Turkey’s top prosecutor filed a case against the HDP, the second largest opposition party in the Turkish Parliament, in March 2021, accusing it of links to the outlawed Kurdistan Workers’ Party (PKK), which has been waging a bloody war in Turkey’s southeast since 1984 and is listed as a terrorist organization by Turkey and much of the international community.

In its petition to the court, the party said on April 11, when the party is expected to make its oral defense before the court, party officials will be busy campaigning for the elections. The party said diverting their attention from the elections to the drafting of the party’s oral defense at the court would disadvantage the party in the elections.

The top court had previously set March 14 as the date for the HDP to make its oral defense but it postponed it to April 11 since HDP deputies were busy with relief efforts in Turkey’s earthquake-stricken south and southeast.

In January, the HDP made its first request to the court for the conclusion of its closure case after the elections, a request denied by the court.

If the Constitutional Court insists on concluding the case before the elections and rules to dissolve the party, its candidates will not be able to run in the elections under the HDP banner.

In the past when pro-Kurdish parties faced similar threats, they either fielded independent candidates or ran under the banner of other parties.

The Constitutional Court has the option of dissolving the party or banning some of its members from politics if it rules against the HDP.

The 15-member panel needs a two-thirds majority to approve a political ban.

Turkey’s political history is filled with pro-Kurdish parties that were shut down on terrorism charges.
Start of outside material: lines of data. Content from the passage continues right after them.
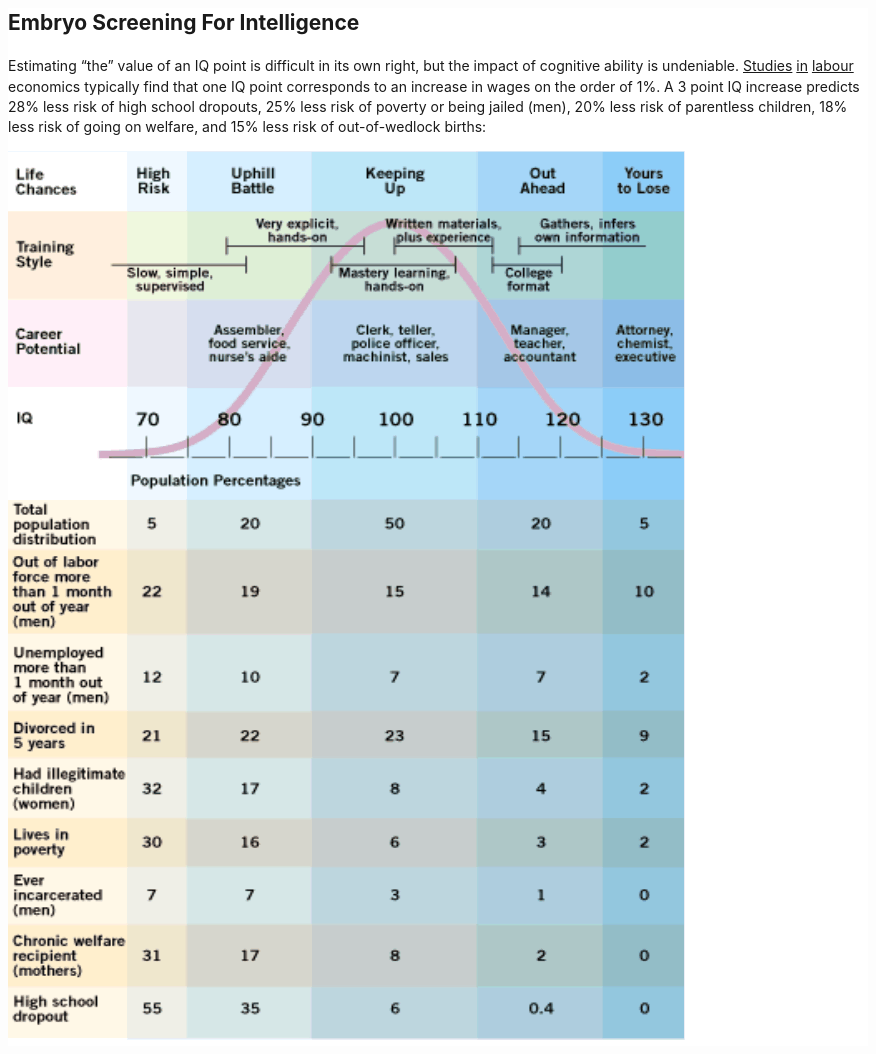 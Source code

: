 ## Embryo Screening For Intelligence

Estimating “the” value of an IQ point is difficult in its own right, but the impact of cognitive ability is undeniable. [Studies](https://www.jstor.org/stable/2698522?seq=1#metadata_info_tab_contents) [in](https://doi.org/10.1162/003465302760556440) [labour](https://doi.org/10.1289/EHP.02110563) economics typically find that one IQ point corresponds to an increase in wages on the order of 1%. A 3 point IQ increase predicts 28% less risk of high school dropouts, 25% less risk of poverty or being jailed (men), 20% less risk of parentless children, 18% less risk of going on welfare, and 15% less risk of out-of-wedlock births:

![](/images/2021-11-25-Practical-Ethics-Of-Preimplantation-Polygenic-Screening/image3.png)
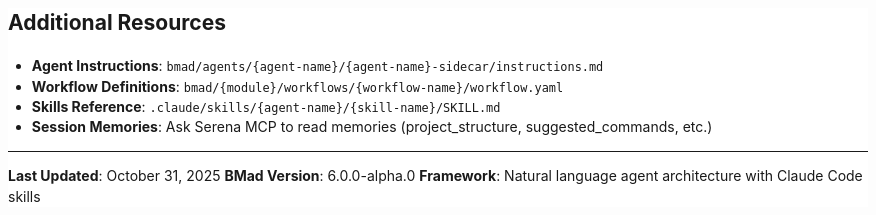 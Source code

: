 ## Additional Resources

- **Agent Instructions**: `bmad/agents/{agent-name}/{agent-name}-sidecar/instructions.md`
- **Workflow Definitions**: `bmad/{module}/workflows/{workflow-name}/workflow.yaml`
- **Skills Reference**: `.claude/skills/{agent-name}/{skill-name}/SKILL.md`
- **Session Memories**: Ask Serena MCP to read memories (project_structure, suggested_commands, etc.)

---

**Last Updated**: October 31, 2025
**BMad Version**: 6.0.0-alpha.0
**Framework**: Natural language agent architecture with Claude Code skills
Every time a party was closed, another one was established in short order.

The HDP is widely seen as the kingmaker in the presidential election on May 14 that could end the two-decade rule of President Recep Tayyip Erdoğan, who is seeking re-election.

Erdoğan and his election partner, Devlet Bahçeli, leader of the far-right Nationalist Movement Party (MHP), have repeatedly accused the HDP of ties to the PKK.

The HDP, which has 56 seats in the 579-member parliament, denies any links to the PKK.

Meanwhile, there is growing international support for the party, with politicians and activists around the world calling on the Turkish government to abandon its legal assault on the party.

Earlier this week, more than 50 public figures from 23 countries, signed a letter warning that “the possibility that the country’s third largest party in parliament, representing more than 10% of the popular vote in the past two general elections, could be permanently banned so close to the upcoming elections places Turkish democracy in dire jeopardy.”

The letter was published by Progressive International, a worldwide network of progressive parties, movements, trade unions and campaigns.